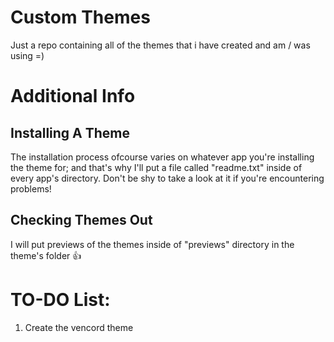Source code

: # Custom Themes
Just a repo containing all of the themes that i have created and am / was using =)

# Additional Info
## Installing A Theme
The installation process ofcourse varies on whatever app you're installing the theme for; and that's why I'll put a file called "readme.txt" inside of every app's directory. Don't be shy to take a look at it if you're encountering problems!
## Checking Themes Out
I will put previews of the themes inside of "previews" directory in the theme's folder 👍

# TO-DO List:
1. Create the vencord theme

▸ **PROBLEM REQUIREMENTS**: The entries must be written out again unchanged. Images are to be left out.

▸ **RESPONSE TO THIS TASK**:
Source code

: # Custom Themes
Just a repo containing all of the themes that i have created and am / was using =)

# Additional Info
## Installing A Theme
The installation process ofcourse varies on whatever app you're installing the theme for; and that's why I'll put a file called "readme.txt" inside of every app's directory. Don't be shy to take a look at it if you're encountering problems!
## Checking Themes Out
I will put previews of the themes inside of "previews" directory in the theme's folder 👍

# TO-DO List:
1. Create the vencord theme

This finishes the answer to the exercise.